My girlfriend works at a university. After the election, they allowed the kiddies to skip class, exams and their part-time jobs, so that they could go to safe spaces on campus and participate in group cry-ins, or whatever they called them. She calls them "buttercups". I use "snowflakes" because they're flaky, delicate and melt oh so easily. I thought that was a good enough reason. :yesyes: Me, I didn't vote for the crook or the kook. And I'm not a Democrat or a Republican. But weak, fragile, whiny people (on both sides of the political spectrum) tend to get the stick from me.
As for these movies, yes, there are movies which tend to move people emotionally. They may even find some scenes in a movie, or the premise of a movie, to be offensive (I can't imagine many Black people would be fans of Birth of a Nation or Mandingo). As for actors or actresses having an issue with a scene, it's been well documented how Ned Beatty experienced emotional problems and went into therapy after filming the homosexual rape scene in Deliverance. And the fact that the popular culture made fun of that scene and had no sympathy for him or his character harmed him further. That's been going on for 40+ years. Yet I know of no effort by the limousine liberal elite in Hollywood to have Deliverance banned. If Beatty's character had been a woman, I'm sure that would be different. And we all know that is true. Apart from a stick of butter, what's the
real difference between Schneider's graphic scene in Last Tango and Beatty's graphic scene in Deliverance??? Had it been Schneider's character that abused Brando's character, would there be an effort by the feminazis to ban this film now? Nah, we know that it wouldn't. The Raquel Welch female on male dildo rape scene in Myra Breckinridge is actually celebrated by that set.
In high school, I asked our school librarian to get me a copy of Das Kapital and a copy of Mein Kampf - talk about opposite ends of the political spectrum. That prompted a visit from the school counselor asking me why I wanted to read these books. These were essentially banned books where I went to high school. My answer then was the same as my answer now: I have a curious mind. I like to see things for myself and see what all the fuss is about. I don't like it when people or groups decide for me what is socially acceptable or politically correct.

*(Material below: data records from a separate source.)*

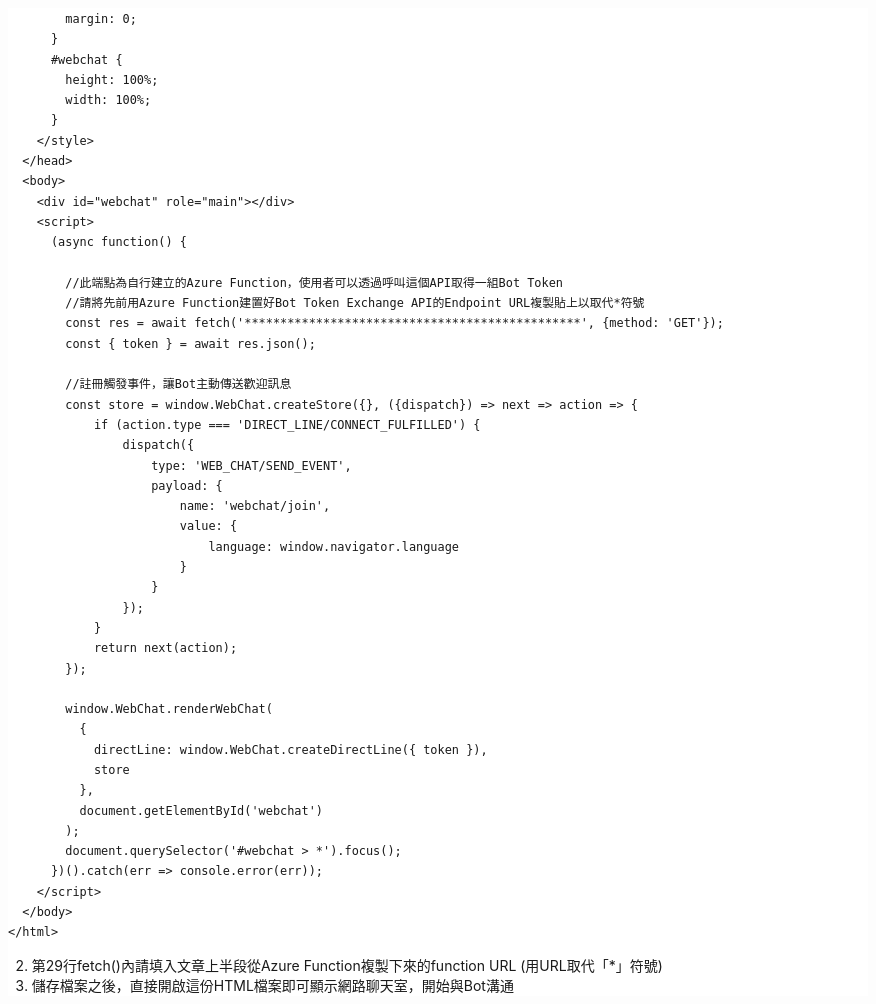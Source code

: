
 ```javascript=
        margin: 0;
      }
      #webchat {
        height: 100%;
        width: 100%;
      }
    </style>
  </head>
  <body>
    <div id="webchat" role="main"></div>
    <script>
      (async function() {
        
        //此端點為自行建立的Azure Function，使用者可以透過呼叫這個API取得一組Bot Token
        //請將先前用Azure Function建置好Bot Token Exchange API的Endpoint URL複製貼上以取代*符號
        const res = await fetch('***********************************************', {method: 'GET'});
        const { token } = await res.json();
        
        //註冊觸發事件，讓Bot主動傳送歡迎訊息
        const store = window.WebChat.createStore({}, ({dispatch}) => next => action => {
            if (action.type === 'DIRECT_LINE/CONNECT_FULFILLED') {
                dispatch({
                    type: 'WEB_CHAT/SEND_EVENT',
                    payload: {
                        name: 'webchat/join',
                        value: {
                            language: window.navigator.language
                        }
                    }
                });
            }
            return next(action);
        });
        
        window.WebChat.renderWebChat(
          {
            directLine: window.WebChat.createDirectLine({ token }),
            store
          },
          document.getElementById('webchat')
        );
        document.querySelector('#webchat > *').focus();
      })().catch(err => console.error(err));
    </script>
  </body>
</html>
```
2. 第29行fetch()內請填入文章上半段從Azure Function複製下來的function URL (用URL取代「*」符號)
3. 儲存檔案之後，直接開啟這份HTML檔案即可顯示網路聊天室，開始與Bot溝通
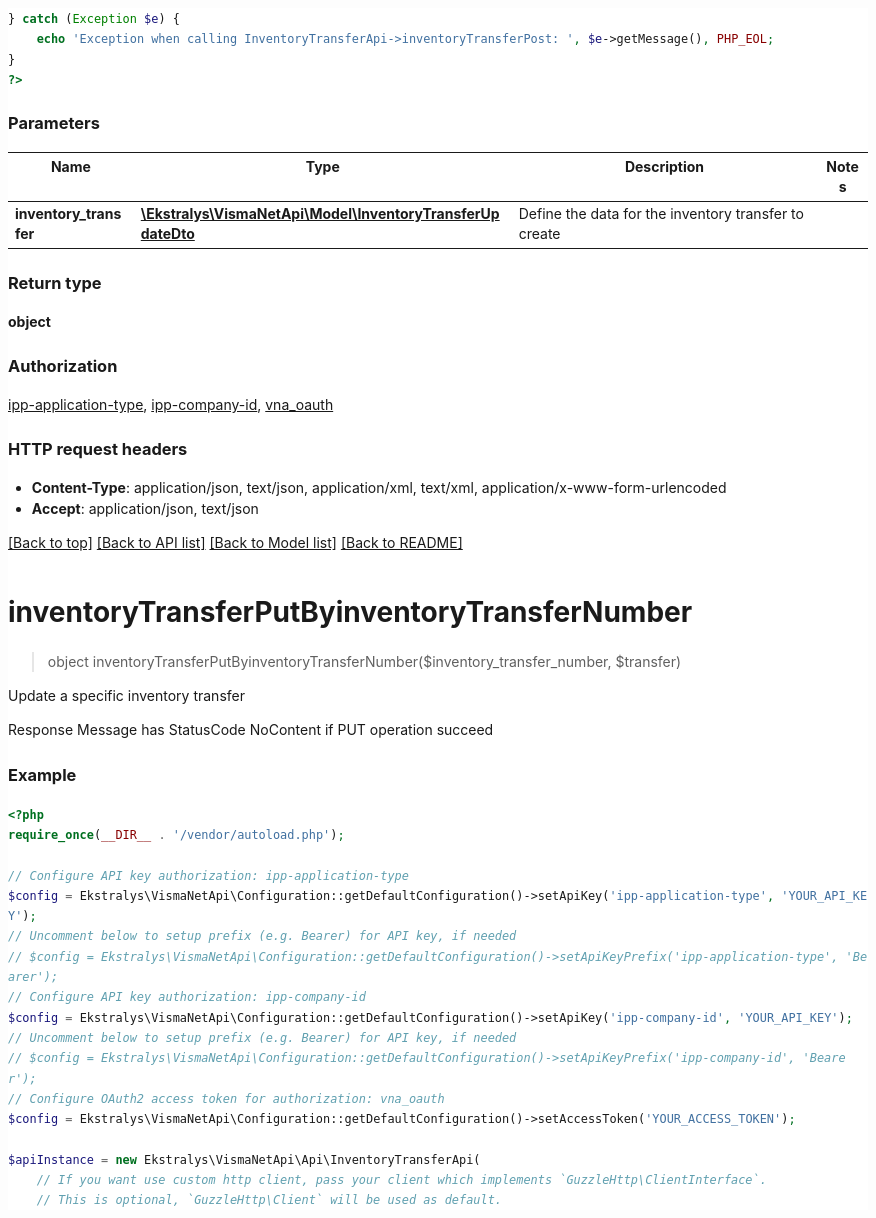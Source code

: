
 ```php
} catch (Exception $e) {
    echo 'Exception when calling InventoryTransferApi->inventoryTransferPost: ', $e->getMessage(), PHP_EOL;
}
?>
```

### Parameters

Name | Type | Description  | Notes
------------- | ------------- | ------------- | -------------
 **inventory_transfer** | [**\Ekstralys\VismaNetApi\Model\InventoryTransferUpdateDto**](../Model/InventoryTransferUpdateDto.md)| Define the data for the inventory transfer to create |

### Return type

**object**

### Authorization

[ipp-application-type](../../README.md#ipp-application-type), [ipp-company-id](../../README.md#ipp-company-id), [vna_oauth](../../README.md#vna_oauth)

### HTTP request headers

 - **Content-Type**: application/json, text/json, application/xml, text/xml, application/x-www-form-urlencoded
 - **Accept**: application/json, text/json

[[Back to top]](#) [[Back to API list]](../../README.md#documentation-for-api-endpoints) [[Back to Model list]](../../README.md#documentation-for-models) [[Back to README]](../../README.md)

# **inventoryTransferPutByinventoryTransferNumber**
> object inventoryTransferPutByinventoryTransferNumber($inventory_transfer_number, $transfer)

Update a specific inventory transfer

Response Message has StatusCode NoContent if PUT operation succeed

### Example
```php
<?php
require_once(__DIR__ . '/vendor/autoload.php');

// Configure API key authorization: ipp-application-type
$config = Ekstralys\VismaNetApi\Configuration::getDefaultConfiguration()->setApiKey('ipp-application-type', 'YOUR_API_KEY');
// Uncomment below to setup prefix (e.g. Bearer) for API key, if needed
// $config = Ekstralys\VismaNetApi\Configuration::getDefaultConfiguration()->setApiKeyPrefix('ipp-application-type', 'Bearer');
// Configure API key authorization: ipp-company-id
$config = Ekstralys\VismaNetApi\Configuration::getDefaultConfiguration()->setApiKey('ipp-company-id', 'YOUR_API_KEY');
// Uncomment below to setup prefix (e.g. Bearer) for API key, if needed
// $config = Ekstralys\VismaNetApi\Configuration::getDefaultConfiguration()->setApiKeyPrefix('ipp-company-id', 'Bearer');
// Configure OAuth2 access token for authorization: vna_oauth
$config = Ekstralys\VismaNetApi\Configuration::getDefaultConfiguration()->setAccessToken('YOUR_ACCESS_TOKEN');

$apiInstance = new Ekstralys\VismaNetApi\Api\InventoryTransferApi(
    // If you want use custom http client, pass your client which implements `GuzzleHttp\ClientInterface`.
    // This is optional, `GuzzleHttp\Client` will be used as default.
```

Being critical is one thing. But making attempts to ban books, films, etc., is something that I'm generally opposed to. There are lots of films and books that I don't like after seeing or reading them partially or completely. So if something similar comes up, I just avoid it. I can't see myself supporting a ban movement unless it was a snuff film, a film where children were actually abused or something like that. Both the left and the right have their fair share of thought police. It's just that Hollywood is controlled by the left these days... so they get the stick in this case.